Jackson Cantwell

No. 79 – Miami Hurricanes
- Position: Offensive tackle
- Class: Freshman

Personal information
- Born: May 27, 2008 (age 18) Columbia, Missouri, U.S.
- Listed height: 6 ft 8 in (2.03 m)
- Listed weight: 330 lb (150 kg)

Career information
- High school: Nixa (Nixa, Missouri)
- College: Miami (2026–present)

= Jackson Cantwell =

American football player (born 2008)

Jackson Daniel Cantwell (born May 27, 2008) is an American college football offensive tackle for the Miami Hurricanes. He was one of the top college football recruits for the class of 2026. He was also a top track and field athlete and a high school national champion in shot put.
==Early life==
Cantwell was born on May 27, 2008, in Columbia, Missouri to Olympic shot puters Christian Cantwell and Teri Steer. He began training three days a week in track and field. At age 12, he broke the AAU national shot put record for his age group, and he later set world records in the 12-year-old and 13-year-old groups in both shot put and discus throw. In eighth grade, Cantwell was able to bench press 315 lb.

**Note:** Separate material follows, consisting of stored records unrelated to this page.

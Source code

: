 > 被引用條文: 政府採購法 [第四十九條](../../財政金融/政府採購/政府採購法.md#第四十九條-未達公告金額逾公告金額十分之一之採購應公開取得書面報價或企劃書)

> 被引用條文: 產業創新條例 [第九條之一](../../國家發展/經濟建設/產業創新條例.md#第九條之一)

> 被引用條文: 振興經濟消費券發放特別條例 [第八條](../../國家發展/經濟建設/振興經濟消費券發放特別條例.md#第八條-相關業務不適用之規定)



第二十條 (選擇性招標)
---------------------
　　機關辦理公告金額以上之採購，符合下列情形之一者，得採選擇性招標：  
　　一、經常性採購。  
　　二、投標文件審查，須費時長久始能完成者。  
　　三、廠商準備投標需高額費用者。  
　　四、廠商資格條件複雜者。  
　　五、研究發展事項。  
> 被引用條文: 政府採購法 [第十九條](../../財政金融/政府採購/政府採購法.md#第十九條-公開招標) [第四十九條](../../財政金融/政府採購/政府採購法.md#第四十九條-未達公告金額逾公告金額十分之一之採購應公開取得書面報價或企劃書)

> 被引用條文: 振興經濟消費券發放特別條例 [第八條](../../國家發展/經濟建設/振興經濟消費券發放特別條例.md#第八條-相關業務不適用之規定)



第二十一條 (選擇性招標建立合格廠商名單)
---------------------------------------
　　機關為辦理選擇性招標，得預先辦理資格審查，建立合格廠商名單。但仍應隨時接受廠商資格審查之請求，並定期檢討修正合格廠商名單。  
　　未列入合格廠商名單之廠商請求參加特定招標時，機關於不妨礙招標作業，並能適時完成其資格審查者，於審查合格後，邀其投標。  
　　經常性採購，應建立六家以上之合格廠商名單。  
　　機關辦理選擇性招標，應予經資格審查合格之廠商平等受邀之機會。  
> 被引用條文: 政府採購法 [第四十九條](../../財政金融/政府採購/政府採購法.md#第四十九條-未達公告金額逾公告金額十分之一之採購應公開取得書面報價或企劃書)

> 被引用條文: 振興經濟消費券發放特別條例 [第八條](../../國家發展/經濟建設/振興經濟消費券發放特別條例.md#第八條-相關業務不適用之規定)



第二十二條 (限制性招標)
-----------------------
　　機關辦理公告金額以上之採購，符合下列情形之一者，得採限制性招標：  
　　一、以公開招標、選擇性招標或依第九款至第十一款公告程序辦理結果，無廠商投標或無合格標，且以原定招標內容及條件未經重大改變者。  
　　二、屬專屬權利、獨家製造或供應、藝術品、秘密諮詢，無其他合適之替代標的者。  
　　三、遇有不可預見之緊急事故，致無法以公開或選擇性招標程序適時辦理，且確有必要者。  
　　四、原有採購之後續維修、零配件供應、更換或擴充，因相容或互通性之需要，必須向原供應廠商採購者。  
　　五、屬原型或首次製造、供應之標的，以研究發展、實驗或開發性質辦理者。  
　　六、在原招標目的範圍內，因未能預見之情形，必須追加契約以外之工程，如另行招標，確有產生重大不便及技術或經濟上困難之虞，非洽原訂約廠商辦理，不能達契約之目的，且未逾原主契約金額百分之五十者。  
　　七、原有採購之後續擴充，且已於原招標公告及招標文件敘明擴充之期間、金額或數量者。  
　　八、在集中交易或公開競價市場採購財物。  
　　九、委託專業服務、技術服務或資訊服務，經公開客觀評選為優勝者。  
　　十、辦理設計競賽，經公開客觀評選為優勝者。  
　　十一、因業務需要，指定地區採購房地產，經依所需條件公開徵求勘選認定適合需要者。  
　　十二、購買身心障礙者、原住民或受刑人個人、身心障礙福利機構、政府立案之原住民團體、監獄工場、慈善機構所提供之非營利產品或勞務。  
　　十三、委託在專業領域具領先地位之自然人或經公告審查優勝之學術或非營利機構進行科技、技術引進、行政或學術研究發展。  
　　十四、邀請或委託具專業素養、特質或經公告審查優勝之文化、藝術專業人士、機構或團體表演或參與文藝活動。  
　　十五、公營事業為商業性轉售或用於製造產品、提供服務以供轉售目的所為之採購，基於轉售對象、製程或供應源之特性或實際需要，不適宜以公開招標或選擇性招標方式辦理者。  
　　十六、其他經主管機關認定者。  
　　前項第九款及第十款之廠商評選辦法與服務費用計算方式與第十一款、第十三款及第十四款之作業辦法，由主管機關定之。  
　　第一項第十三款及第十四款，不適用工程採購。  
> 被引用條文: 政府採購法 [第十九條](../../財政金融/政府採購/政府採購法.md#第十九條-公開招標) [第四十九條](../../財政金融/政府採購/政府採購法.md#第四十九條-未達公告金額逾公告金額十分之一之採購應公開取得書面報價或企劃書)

Cantwell moved to Nixa, Missouri when he was in third grade. He attended Nixa Public High School, where he played football as an offensive tackle, basketball and continued competing in track and field. He became the starter on the football team as a freshman and was named a MaxPreps first-team freshman All-American. He also won the Missouri state shot put championship as a freshman with a toss of over 64 ft. He had received over a dozen offers to play college football for top programs by the end of his freshman season.

In 2024, Cantwell broke the national sophomore record in shot put with a toss of 74.975 ft and later won the high school national championship, beating out second place by over 5 ft. He was named the Gatorade Missouri boys track and field player of the year. As a junior in football, Cantwell recorded 158 pancake blocks and helped Nixa finish second in the Missouri Class 6, being named the Springfield News-Leader player of the year, the Gatorade Missouri player of the year, and one of three finalists for the national Gatorade player of the year award. Cantwell is a five-star prospect and a top player in the class of 2026, being ranked number one nationally by 247Sports Composite, Rivals.com, and On3.com, while ESPN ranked him second. In May 2025, he committed to play for the Miami Hurricanes.